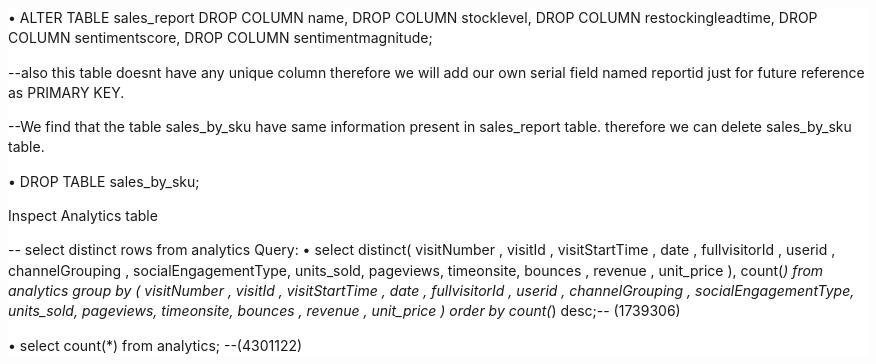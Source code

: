 •	ALTER TABLE sales_report
DROP COLUMN name,
DROP COLUMN stocklevel,
DROP COLUMN restockingleadtime,
DROP COLUMN sentimentscore,
DROP COLUMN sentimentmagnitude;

--also this table doesnt have any unique column therefore we will add our own serial field named reportid just for future reference as PRIMARY KEY.

--We find that the table sales_by_sku have same information present in sales_report table. therefore we can delete sales_by_sku table.

•	DROP TABLE sales_by_sku;



Inspect Analytics table

-- select distinct rows from analytics 
Query:
•	select distinct(
visitNumber ,
visitId ,
visitStartTime ,
date ,
fullvisitorId ,
userid ,
channelGrouping ,
socialEngagementType,
units_sold,
pageviews,
timeonsite, 
bounces ,
revenue ,
unit_price 
), count(*) from analytics group by (
visitNumber ,
visitId ,
visitStartTime ,
date ,
fullvisitorId ,
userid ,
channelGrouping ,
socialEngagementType,
units_sold,
pageviews,
timeonsite, 
bounces ,
revenue ,
unit_price 
) order by count(*) desc;-- (1739306)


•	select count(*) from analytics; --(4301122)
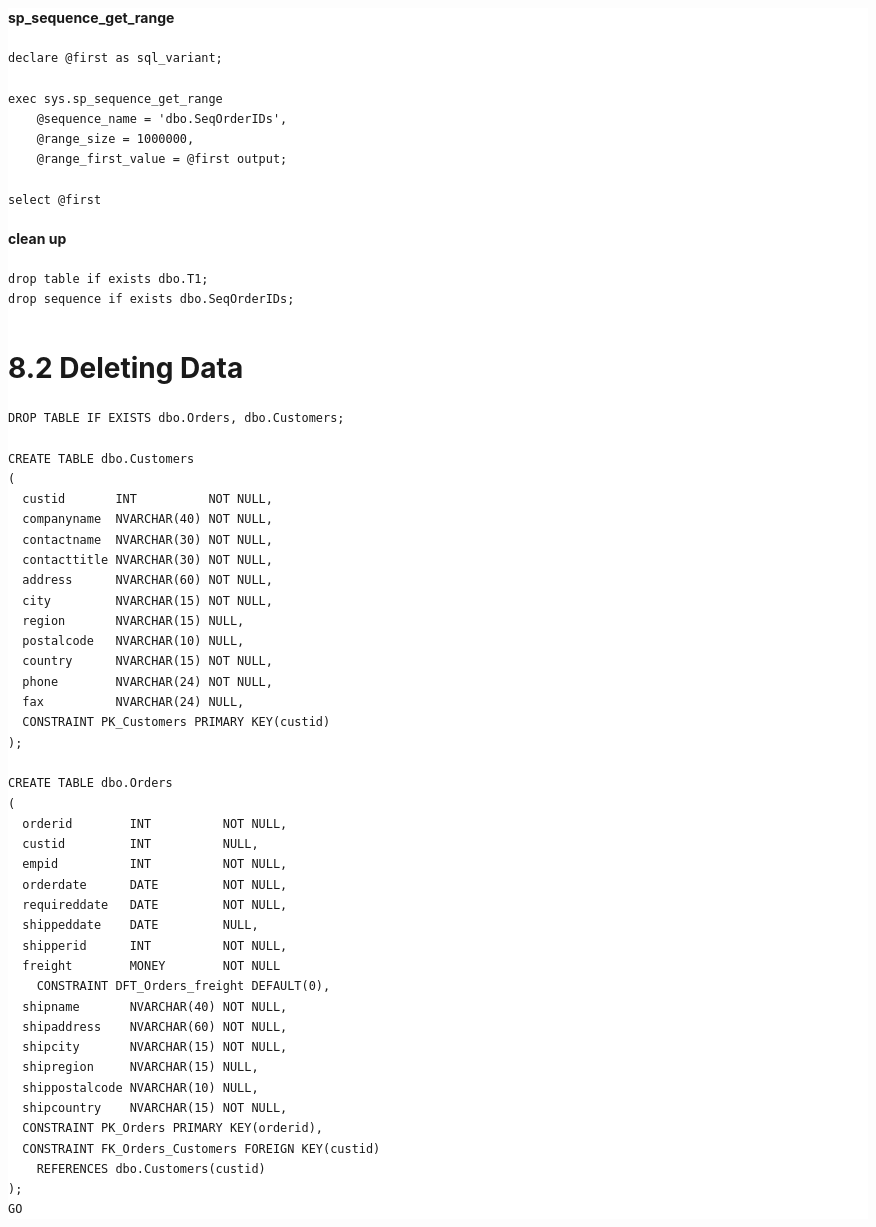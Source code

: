 
#### sp_sequence_get_range

```
declare @first as sql_variant;

exec sys.sp_sequence_get_range
	@sequence_name = 'dbo.SeqOrderIDs',
	@range_size = 1000000,
	@range_first_value = @first output;

select @first
```

#### clean up

```
drop table if exists dbo.T1;
drop sequence if exists dbo.SeqOrderIDs;
```

# 8.2 Deleting Data

```
DROP TABLE IF EXISTS dbo.Orders, dbo.Customers;

CREATE TABLE dbo.Customers
(
  custid       INT          NOT NULL,
  companyname  NVARCHAR(40) NOT NULL,
  contactname  NVARCHAR(30) NOT NULL,
  contacttitle NVARCHAR(30) NOT NULL,
  address      NVARCHAR(60) NOT NULL,
  city         NVARCHAR(15) NOT NULL,
  region       NVARCHAR(15) NULL,
  postalcode   NVARCHAR(10) NULL,
  country      NVARCHAR(15) NOT NULL,
  phone        NVARCHAR(24) NOT NULL,
  fax          NVARCHAR(24) NULL,
  CONSTRAINT PK_Customers PRIMARY KEY(custid)
);

CREATE TABLE dbo.Orders
(
  orderid        INT          NOT NULL,
  custid         INT          NULL,
  empid          INT          NOT NULL,
  orderdate      DATE         NOT NULL,
  requireddate   DATE         NOT NULL,
  shippeddate    DATE         NULL,
  shipperid      INT          NOT NULL,
  freight        MONEY        NOT NULL
    CONSTRAINT DFT_Orders_freight DEFAULT(0),
  shipname       NVARCHAR(40) NOT NULL,
  shipaddress    NVARCHAR(60) NOT NULL,
  shipcity       NVARCHAR(15) NOT NULL,
  shipregion     NVARCHAR(15) NULL,
  shippostalcode NVARCHAR(10) NULL,
  shipcountry    NVARCHAR(15) NOT NULL,
  CONSTRAINT PK_Orders PRIMARY KEY(orderid),
  CONSTRAINT FK_Orders_Customers FOREIGN KEY(custid)
    REFERENCES dbo.Customers(custid)
);
GO

```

**WHAT NEEDS TO BE DONE**
Of the lines in the data, report each one containing the string "SeqOrderIDs".

**TASK OUTPUT**
	@sequence_name = 'dbo.SeqOrderIDs',
drop sequence if exists dbo.SeqOrderIDs;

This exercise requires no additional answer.